The 2014 Yale football campaign was not supposed to be a special one.
There was the highly anticipated return of the Yale-Army rivalry, and the 100th season of the Yale Bowl was sure to provide ample opportunities to recognize the Bulldogs of the past. But after a 5–5 mark the year prior, the 2014 season appeared destined to honor the past rather than revel in the present.
Despite tempered expectations — illuminated by a fifth-place prediction in the preseason Ivy League media poll — “Team 142” loudly proved the doubters wrong with an 8–2 record, the Elis’ best since 2007. Still, two major goals, defeating Harvard and securing an Ivy League title, remained elusive.
With head coach Tony Reno’s squad having improved each of his first three seasons with the team, including coming 32 yards short of an electrifying victory in Cambridge for the Ivy League championship with ESPN’s College GameDay in attendance, one question remains: Where do the Bulldogs go from here? And perhaps more importantly, how does Yale avoid a letdown after such an emotionally charged season of incredible highs and a final, devastating low?
“We expect to be good this year, we expect to win games,” second-team All-Ivy quarterback Morgan Roberts ’16 said. “One thing we can learn from last year is you don’t need to focus on winning, but [instead] just focus on winning each play individually, and then those plays end up stacking up.”
In a season where just about everything went right, from leading the Football Championship Subdivision in total offense to relying on a standout tailback in Tyler Varga ’15, who has since moved on to receive handoffs in the National Football League, question marks abound with the season-opening kickoff less than a week away.
“We do not think about last year because it’s a new year,” wide receiver Robert Clemons ’17 said. “We are different, our opponents are different and everything has changed [from last year], so we are focused on our process … so we can have the best success possible as a team.”
A fourth consecutive improvement in the win-loss column could very likely deliver an Ancient Eight title back to New Haven for the first time since 2006. But to deliver a 9–1 record would mean avenging at least one of the team’s losses from a year ago, Dartmouth and Harvard. In addition, the Bulldogs must avoid slipping up against the other eight squads on the schedule in order to produce a championship.
One year removed from Yale’s middling fifth-place predicted finish, the Elis certainly have higher expectations placed on their shoulders following their impressive 2014 campaign. One Ivy media voter picked Yale to win the conference, and the group as a whole tabbed it to finish third behind the defending champion Crimson and the Big Green.

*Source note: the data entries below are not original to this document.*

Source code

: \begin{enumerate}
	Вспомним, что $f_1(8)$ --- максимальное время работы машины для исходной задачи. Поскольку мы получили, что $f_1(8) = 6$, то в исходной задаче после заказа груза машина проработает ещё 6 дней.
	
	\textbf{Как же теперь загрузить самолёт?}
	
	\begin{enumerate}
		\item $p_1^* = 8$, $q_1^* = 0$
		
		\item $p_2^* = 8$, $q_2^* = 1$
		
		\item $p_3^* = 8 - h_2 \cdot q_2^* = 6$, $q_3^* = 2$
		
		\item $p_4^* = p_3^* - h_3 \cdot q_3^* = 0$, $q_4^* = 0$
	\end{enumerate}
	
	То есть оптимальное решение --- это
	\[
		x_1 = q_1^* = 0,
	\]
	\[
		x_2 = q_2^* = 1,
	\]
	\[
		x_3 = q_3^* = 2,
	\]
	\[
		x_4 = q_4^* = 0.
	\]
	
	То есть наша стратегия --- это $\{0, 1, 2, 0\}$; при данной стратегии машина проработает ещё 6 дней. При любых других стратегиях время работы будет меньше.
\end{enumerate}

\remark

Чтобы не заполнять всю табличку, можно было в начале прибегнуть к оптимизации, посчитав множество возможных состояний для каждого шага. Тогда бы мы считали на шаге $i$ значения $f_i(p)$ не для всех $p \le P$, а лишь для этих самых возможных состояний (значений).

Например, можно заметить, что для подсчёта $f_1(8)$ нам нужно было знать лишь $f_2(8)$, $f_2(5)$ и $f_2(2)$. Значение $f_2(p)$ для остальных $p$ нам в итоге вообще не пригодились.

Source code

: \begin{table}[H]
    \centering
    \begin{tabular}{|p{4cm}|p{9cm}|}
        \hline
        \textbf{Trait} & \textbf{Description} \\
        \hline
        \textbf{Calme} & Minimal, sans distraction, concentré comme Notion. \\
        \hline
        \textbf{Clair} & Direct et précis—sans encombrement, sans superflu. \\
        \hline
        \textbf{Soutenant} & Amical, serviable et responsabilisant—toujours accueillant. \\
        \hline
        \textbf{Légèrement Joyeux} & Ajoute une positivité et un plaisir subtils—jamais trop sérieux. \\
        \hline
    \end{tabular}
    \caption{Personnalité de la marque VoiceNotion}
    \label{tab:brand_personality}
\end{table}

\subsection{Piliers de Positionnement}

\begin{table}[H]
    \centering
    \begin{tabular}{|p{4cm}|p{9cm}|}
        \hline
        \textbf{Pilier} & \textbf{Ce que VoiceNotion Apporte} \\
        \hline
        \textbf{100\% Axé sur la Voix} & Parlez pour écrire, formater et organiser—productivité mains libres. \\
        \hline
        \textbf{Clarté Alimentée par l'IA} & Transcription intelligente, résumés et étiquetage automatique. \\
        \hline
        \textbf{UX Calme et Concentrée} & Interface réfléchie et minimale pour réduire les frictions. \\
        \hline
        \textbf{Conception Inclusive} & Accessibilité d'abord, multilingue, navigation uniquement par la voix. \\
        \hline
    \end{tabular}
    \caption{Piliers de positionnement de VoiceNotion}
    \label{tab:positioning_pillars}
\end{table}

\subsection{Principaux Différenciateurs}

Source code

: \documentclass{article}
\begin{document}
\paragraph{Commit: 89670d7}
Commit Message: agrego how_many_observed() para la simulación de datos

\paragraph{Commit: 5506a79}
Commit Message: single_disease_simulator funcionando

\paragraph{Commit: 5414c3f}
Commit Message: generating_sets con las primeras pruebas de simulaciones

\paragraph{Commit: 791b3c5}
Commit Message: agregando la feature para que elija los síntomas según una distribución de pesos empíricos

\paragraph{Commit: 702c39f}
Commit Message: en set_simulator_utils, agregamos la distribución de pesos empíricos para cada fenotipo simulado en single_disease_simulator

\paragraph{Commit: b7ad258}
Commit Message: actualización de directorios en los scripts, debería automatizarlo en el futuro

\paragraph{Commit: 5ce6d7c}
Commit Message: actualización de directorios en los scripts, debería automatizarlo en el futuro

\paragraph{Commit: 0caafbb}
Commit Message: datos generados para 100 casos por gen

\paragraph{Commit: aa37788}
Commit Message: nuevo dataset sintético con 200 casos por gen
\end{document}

“We don’t pay any attention to preseason rankings,” captain and defensive back Cole Champion ’16 said. “Our mindset is to play as hard as we can and execute one day at a time — regardless of who we play on Saturday.”
While Varga’s departure is most notable, 19 other seniors have graduated, including former captain Deon Randall ’15 and fellow wide receiver Grant Wallace ’15. Between those three departed skill players, 37 touchdowns will need to be replaced by Reno’s offense.
Luckily, Roberts will have a replenished arsenal of talent surrounding him, such as Clemons, running back Candler Rich ’17 and prized transfer Bo Hines ’18, a wide receiver who suited up for North Carolina State a season ago.
While the question on offense is whether or not an altered cast of characters can replicate last year’s high-powered offense, the question on the other side of the ball is whether a relatively unchanged unit can make the jump from what Reno referred to as an “average defense” in the Ivy League to one that is “good or great.”
In 2014, Reno’s defense allowed the fifth-most points in the conference, conceded the fourth-most yards per game and ranked near the middle of the Ivy League in numerous other defensive metrics.
“Can we become a defense where people say that playing Yale, you’re going to have a long day on the field against our defense?” Reno said. “Just like on offense, the proof will be in the playing and how good we are on the field.”
Despite the increased outside hype surrounding the Bulldogs, the fact remains that multiple positions of importance are being inherited by relative unknowns — something Yale’s players are well aware of.
“Both the offense and defense are competing harder than I’ve ever seen in practice, but both units still have a way to go to get to where we want to be,” Champion said.